Caveat: Only support numbers between 1 and 3999
There is a nice one here on this blog I found using google:
http://blog.stevenlevithan.com/archives/javascript-roman-numeral-converter
function romanize (num) {
if (isNaN(num))
return NaN;
var digits = String(+num).split(""),
key = ["","C","CC","CCC","CD","D","DC","DCC","DCCC","CM",
"","X","XX","XXX","XL","L","LX","LXX","LXXX","XC",
"","I","II","III","IV","V","VI","VII","VIII","IX"],
roman = "",
i = 3;
while (i--)
roman = (key[+digits.pop() + (i * 10)] || "") + roman;
return Array(+digits.join("") + 1).join("M") + roman;
}
function romanize(num) {
var lookup = {M:1000,CM:900,D:500,CD:400,C:100,XC:90,L:50,XL:40,X:10,IX:9,V:5,IV:4,I:1},roman = '',i;
for ( i in lookup ) {
while ( num >= lookup[i] ) {
roman += i;
num -= lookup[i];
}
}
return roman;
}
Reposted from a 2008 comment located at: http://blog.stevenlevithan.com/archives/javascript-roman-numeral-converter
VIEW DEMO
I don't understand why everyone's solution is so long and uses multiple for loops.

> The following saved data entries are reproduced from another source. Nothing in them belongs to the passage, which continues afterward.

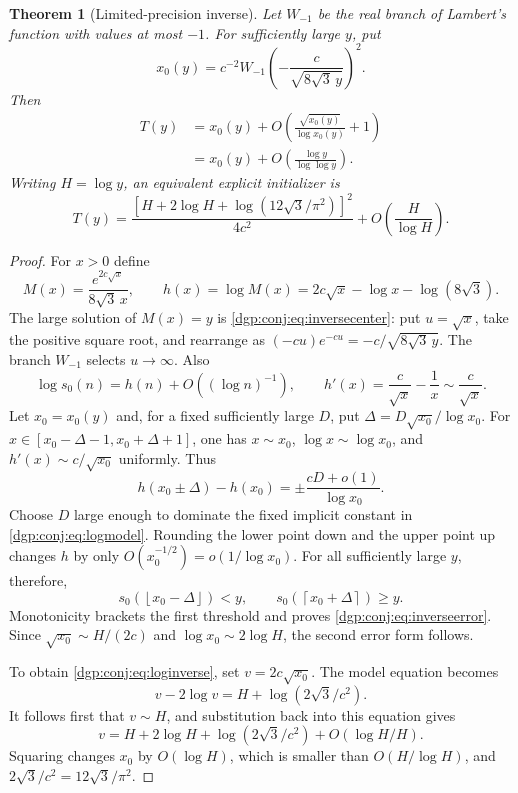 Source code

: \documentclass[11pt,letterpaper]{article}
\numberwithin{equation}{section}
\newtheorem{theorem}{Theorem}[section]
\theoremstyle{remark}\newtheorem{remark}[theorem]{Remark}
\newcommand{\floor}[1]{\left\lfloor #1\right\rfloor}
\newcommand{\ceil}[1]{\left\lceil #1\right\rceil}
\begin{document}
\begin{theorem}[Limited-precision inverse]\label{dgp:conj:thm:inverse}
Let $W_{-1}$ be the real branch of Lambert's function with values at
most $-1$. For sufficiently large $y$, put
\begin{equation}\label{dgp:conj:eq:inversecenter}
 x_0(y)=c^{-2}
 W_{-1}\!\left(-\frac{c}{\sqrt{8\sqrt3\,y}}\right)^2.
\end{equation}
Then
\begin{align}
 T(y)&=x_0(y)+O\left(\frac{\sqrt{x_0(y)}}{\log x_0(y)}+1\right)\label{dgp:conj:eq:inverseerror}\\
 &=x_0(y)+O\left(\frac{\log y}{\log\log y}\right).\nonumber
\end{align}
Writing $H=\log y$, an equivalent explicit initializer is
\begin{equation}\label{dgp:conj:eq:loginverse}
 T(y)=\frac{\left[H+2\log H+\log(12\sqrt3/\pi^2)\right]^2}{4c^2}
       +O\left(\frac{H}{\log H}\right).
\end{equation}
\end{theorem}
\begin{proof}
For $x>0$ define
\[
 M(x)=\frac{e^{2c\sqrt x}}{8\sqrt3\,x},\qquad
 h(x)=\log M(x)=2c\sqrt x-\log x-\log(8\sqrt3).
\]
The large solution of $M(x)=y$ is \eqref{dgp:conj:eq:inversecenter}:
put $u=\sqrt x$, take the positive square root, and rearrange as
$(-cu)e^{-cu}=-c/\sqrt{8\sqrt3\,y}$. The branch $W_{-1}$
selects $u\to\infty$. Also
\begin{equation}\label{dgp:conj:eq:logmodel}
 \log s_0(n)=h(n)+O((\log n)^{-1}),\qquad
 h'(x)=\frac c{\sqrt x}-\frac1x\sim\frac c{\sqrt x}.
\end{equation}
Let $x_0=x_0(y)$ and, for a fixed sufficiently large $D$, put
$\Delta=D\sqrt{x_0}/\log x_0$. For
$x\in[x_0-\Delta-1,x_0+\Delta+1]$, one has $x\sim x_0$,
$\log x\sim\log x_0$, and $h'(x)\sim c/\sqrt{x_0}$ uniformly.
Thus
\[
 h(x_0\pm\Delta)-h(x_0)
 =\pm\frac{cD+o(1)}{\log x_0}.
\]
Choose $D$ large enough to dominate the fixed implicit constant
in \eqref{dgp:conj:eq:logmodel}. Rounding the lower point down and the upper
point up changes $h$ by only $O(x_0^{-1/2})=o(1/\log x_0)$.
For all sufficiently large $y$, therefore,
\[
 s_0(\floor{x_0-\Delta})<y,
 \qquad s_0(\ceil{x_0+\Delta})\geq y.
\]
Monotonicity brackets the first threshold and proves
\eqref{dgp:conj:eq:inverseerror}. Since $\sqrt{x_0}\sim H/(2c)$ and
$\log x_0\sim2\log H$, the second error form follows.

To obtain \eqref{dgp:conj:eq:loginverse}, set $v=2c\sqrt{x_0}$.
The model equation becomes
\[
 v-2\log v=H+\log(2\sqrt3/c^2).
\]
It follows first that $v\sim H$, and substitution back into this
equation gives
\[
 v=H+2\log H+\log(2\sqrt3/c^2)+O(\log H/H).
\]
Squaring changes $x_0$ by $O(\log H)$, which is smaller than
$O(H/\log H)$, and $2\sqrt3/c^2=12\sqrt3/\pi^2$.
\end{proof}
\end{document}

function convertToRoman(num) {
var roman = {
M: 1000,
CM: 900,
D: 500,
CD: 400,
C: 100,
XC: 90,
L: 50,
XL: 40,
X: 10,
IX: 9,
V: 5,
IV: 4,
I: 1
};
var str = '';
for (var i of Object.keys(roman)) {
var q = Math.floor(num / roman[i]);
num -= q * roman[i];
str += i.repeat(q);
}
return str;
}
I've developed the recursive solution below. The function returns one letter and then calls itself to return the next letter. It does it until the number passed to the function is 0 which means that all letters have been found and we can exit the recursion.
var romanMatrix = [
[1000, 'M'],
[900, 'CM'],
[500, 'D'],
[400, 'CD'],
[100, 'C'],
[90, 'XC'],
[50, 'L'],
[40, 'XL'],
[10, 'X'],
[9, 'IX'],
[5, 'V'],
[4, 'IV'],
[1, 'I']
];
function convertToRoman(num) {
if (num === 0) {
return '';
}
for (var i = 0; i < romanMatrix.length; i++) {
if (num >= romanMatrix[i][0]) {
return romanMatrix[i][1] + convertToRoman(num - romanMatrix[i][0]);
}
}
}
These functions convert any positive whole number to its equivalent Roman Numeral string; and any Roman Numeral to its number.
Number to Roman Numeral:
Number.prototype.toRoman= function () {
var num = Math.floor(this),
val, s= '', i= 0,
v = [1000, 900, 500, 400, 100, 90, 50, 40, 10, 9, 5, 4, 1],
r = ['M', 'CM', 'D', 'CD', 'C', 'XC', 'L', 'XL', 'X', 'IX', 'V', 'IV', 'I'];
function toBigRoman(n) {
var ret = '', n1 = '', rem = n;
while (rem > 1000) {
var prefix = '', suffix = '', n = rem, s = '' + rem, magnitude = 1;
while (n > 1000) {
n /= 1000;
magnitude *= 1000;
prefix += '(';
suffix += ')';
}
n1 = Math.floor(n);
rem = s - (n1 * magnitude);
ret += prefix + n1.toRoman() + suffix;
}
return ret + rem.toRoman();
}
if (this - num || num < 1) num = 0;
if (num > 3999) return toBigRoman(num);
while (num) {
val = v[i];
while (num >= val) {
num -= val;
s += r[i];
}
++i;
}
return s;
};
Roman Numeral string to Number:
Number.fromRoman = function (roman, accept) {
var s = roman.toUpperCase().replace(/ +/g, ''),
L = s.length, sum = 0, i = 0, next, val,
R = { M: 1000, D: 500, C: 100, L: 50, X: 10, V: 5, I: 1 };
function fromBigRoman(rn) {
var n = 0, x, n1, S, rx =/(\(*)([MDCLXVI]+)/g;
while ((S = rx.exec(rn)) != null) {
x = S[1].length;
n1 = Number.fromRoman(S[2])
if (isNaN(n1)) return NaN;
if (x) n1 *= Math.pow(1000, x);
n += n1;
}
return n;
}
if (/^[MDCLXVI)(]+$/.test(s)) {
if (s.indexOf('(') == 0) return fromBigRoman(s);
while (i < L) {
val = R[s.charAt(i++)];
next = R[s.charAt(i)] || 0;
if (next - val > 0) val *= -1;
sum += val;
}
if (accept || sum.toRoman() === s) return sum;
}
return NaN;
};
I personally think the neatest way (not by any means the fastest) is with recursion.
function convert(num) {
if(num < 1){ return "";}
if(num >= 40){ return "XL" + convert(num - 40);}
if(num >= 10){ return "X" + convert(num - 10);}
if(num >= 9){ return "IX" + convert(num - 9);}
if(num >= 5){ return "V" + convert(num - 5);}
if(num >= 4){ return "IV" + convert(num - 4);}
if(num >= 1){ return "I" + convert(num - 1);}
}
console.log(convert(39));
//Output: XXXIX
This will only support numbers 1-40, but it can easily be extended by following the pattern.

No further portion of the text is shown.